Inducted 2013
Metro Times
Michigan’s largest and most successful alternative newspaper claimed W. Kim Heron as its leader for nearly half of its lifespan.
For 16 years, Heron was managing editor or editor of the Metro Times. Despite declining resources, he managed a paper that promoted arts and culture in metro Detroit while also asking the hard questions that viewed in a different light the issues of the day.
Many times he would address the elephant in the room of Detroit. Before other publications, for example, he publicly called for the resignation of then-Mayor Kwame Kilpatrick.
Under his watchful eye, the Metro Times made the case for a mass transit system, exposed the carry-ons of Ambassador Bridge owner Manny Moroun and investigated the controversies around the operations of Detroit’s waste-to-energy incinerator.

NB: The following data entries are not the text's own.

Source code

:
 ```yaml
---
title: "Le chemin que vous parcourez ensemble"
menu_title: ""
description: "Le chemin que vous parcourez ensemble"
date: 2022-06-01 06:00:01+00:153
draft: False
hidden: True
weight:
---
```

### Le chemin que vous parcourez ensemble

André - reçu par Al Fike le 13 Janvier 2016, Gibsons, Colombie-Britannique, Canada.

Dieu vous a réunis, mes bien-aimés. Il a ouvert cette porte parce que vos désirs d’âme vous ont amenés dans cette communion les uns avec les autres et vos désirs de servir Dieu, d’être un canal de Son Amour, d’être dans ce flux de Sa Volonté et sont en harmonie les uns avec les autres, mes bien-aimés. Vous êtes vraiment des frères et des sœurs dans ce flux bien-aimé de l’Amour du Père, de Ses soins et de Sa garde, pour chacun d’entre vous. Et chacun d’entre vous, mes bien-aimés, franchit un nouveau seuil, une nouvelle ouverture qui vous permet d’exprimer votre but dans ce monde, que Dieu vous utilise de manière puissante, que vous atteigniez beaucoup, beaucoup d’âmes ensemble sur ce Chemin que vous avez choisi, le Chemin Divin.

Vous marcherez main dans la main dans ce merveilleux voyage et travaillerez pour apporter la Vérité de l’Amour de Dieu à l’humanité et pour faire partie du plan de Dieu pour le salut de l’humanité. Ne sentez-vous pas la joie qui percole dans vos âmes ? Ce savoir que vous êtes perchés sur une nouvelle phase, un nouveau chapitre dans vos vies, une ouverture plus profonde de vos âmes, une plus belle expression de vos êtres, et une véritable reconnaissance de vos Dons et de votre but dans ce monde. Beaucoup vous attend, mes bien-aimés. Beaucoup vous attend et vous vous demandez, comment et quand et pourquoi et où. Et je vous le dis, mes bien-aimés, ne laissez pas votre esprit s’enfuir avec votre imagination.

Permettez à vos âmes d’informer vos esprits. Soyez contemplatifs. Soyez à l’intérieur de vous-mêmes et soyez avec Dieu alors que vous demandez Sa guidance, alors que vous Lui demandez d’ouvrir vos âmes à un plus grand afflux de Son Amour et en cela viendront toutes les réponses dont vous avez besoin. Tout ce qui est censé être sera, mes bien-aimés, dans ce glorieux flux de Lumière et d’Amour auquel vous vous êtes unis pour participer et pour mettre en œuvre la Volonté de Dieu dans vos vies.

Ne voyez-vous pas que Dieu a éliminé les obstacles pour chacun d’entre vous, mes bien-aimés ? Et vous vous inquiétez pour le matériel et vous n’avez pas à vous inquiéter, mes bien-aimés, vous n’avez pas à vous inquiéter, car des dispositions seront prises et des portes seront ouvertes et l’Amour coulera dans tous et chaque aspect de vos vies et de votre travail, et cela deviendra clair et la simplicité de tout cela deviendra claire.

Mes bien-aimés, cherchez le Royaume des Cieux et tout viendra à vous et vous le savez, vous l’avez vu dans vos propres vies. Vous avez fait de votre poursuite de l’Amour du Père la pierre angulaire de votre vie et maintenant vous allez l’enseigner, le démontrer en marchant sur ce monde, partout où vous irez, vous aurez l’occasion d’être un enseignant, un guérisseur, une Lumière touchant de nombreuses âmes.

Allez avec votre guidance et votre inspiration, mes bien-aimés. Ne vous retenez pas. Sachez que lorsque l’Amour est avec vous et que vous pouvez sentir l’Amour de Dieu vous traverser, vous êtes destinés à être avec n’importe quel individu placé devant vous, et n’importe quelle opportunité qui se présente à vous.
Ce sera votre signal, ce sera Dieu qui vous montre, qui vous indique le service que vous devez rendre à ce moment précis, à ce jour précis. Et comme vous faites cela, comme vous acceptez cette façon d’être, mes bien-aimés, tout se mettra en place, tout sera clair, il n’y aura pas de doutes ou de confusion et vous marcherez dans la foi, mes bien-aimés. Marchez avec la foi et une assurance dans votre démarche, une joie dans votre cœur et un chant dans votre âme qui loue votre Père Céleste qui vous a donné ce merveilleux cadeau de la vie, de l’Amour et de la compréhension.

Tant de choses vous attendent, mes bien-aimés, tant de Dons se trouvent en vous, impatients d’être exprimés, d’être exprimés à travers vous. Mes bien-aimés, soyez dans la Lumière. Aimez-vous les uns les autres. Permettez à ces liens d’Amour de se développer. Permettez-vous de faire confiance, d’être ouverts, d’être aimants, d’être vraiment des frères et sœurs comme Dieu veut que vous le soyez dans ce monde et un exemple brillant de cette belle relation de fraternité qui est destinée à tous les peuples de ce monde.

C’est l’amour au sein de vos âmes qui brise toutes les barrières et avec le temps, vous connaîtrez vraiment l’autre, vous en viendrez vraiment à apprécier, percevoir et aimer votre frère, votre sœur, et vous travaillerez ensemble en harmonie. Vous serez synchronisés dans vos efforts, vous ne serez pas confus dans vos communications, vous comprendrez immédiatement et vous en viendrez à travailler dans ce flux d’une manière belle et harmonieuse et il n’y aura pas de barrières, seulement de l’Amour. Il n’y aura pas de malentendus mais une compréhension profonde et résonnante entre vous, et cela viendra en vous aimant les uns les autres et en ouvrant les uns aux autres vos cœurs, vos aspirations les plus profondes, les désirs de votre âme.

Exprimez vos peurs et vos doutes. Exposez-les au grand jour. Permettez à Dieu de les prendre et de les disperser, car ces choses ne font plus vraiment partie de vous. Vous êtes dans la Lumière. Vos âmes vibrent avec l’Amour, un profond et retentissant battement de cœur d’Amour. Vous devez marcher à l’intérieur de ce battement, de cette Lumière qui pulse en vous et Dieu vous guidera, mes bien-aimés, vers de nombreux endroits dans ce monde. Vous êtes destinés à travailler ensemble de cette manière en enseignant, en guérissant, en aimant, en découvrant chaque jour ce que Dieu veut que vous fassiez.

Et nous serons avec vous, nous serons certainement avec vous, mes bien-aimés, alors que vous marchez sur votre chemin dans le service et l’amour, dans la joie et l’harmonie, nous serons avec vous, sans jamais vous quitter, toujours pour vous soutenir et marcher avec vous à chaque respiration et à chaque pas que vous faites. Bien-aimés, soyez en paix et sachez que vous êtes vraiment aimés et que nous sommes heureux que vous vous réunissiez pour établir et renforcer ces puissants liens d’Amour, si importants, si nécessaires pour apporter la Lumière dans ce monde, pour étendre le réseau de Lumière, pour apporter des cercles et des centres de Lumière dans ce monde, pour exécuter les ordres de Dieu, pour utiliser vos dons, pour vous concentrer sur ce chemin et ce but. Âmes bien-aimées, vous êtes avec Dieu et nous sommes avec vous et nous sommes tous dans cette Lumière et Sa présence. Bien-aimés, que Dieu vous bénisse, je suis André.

Heron has been accustomed to being out front and has received recognition for his efforts. During his four years as an entertainment writer at the Detroit Free Press, he was the paper’s first writer to give consistent attention to Detroit’s rich jazz scene. As a Michigan State University honors student in journalism, he was instrumental in the Grapevine Journal, a black-oriented publication that helped push the university to create a funding mechanism for alternative publications in the early 1970s.
Prior to the Metro Times, Heron was a managing editor for the Detroit Sunday Journal, a copy desk chief at the Detroit Free Press and a reporter at the Lansing State Journal.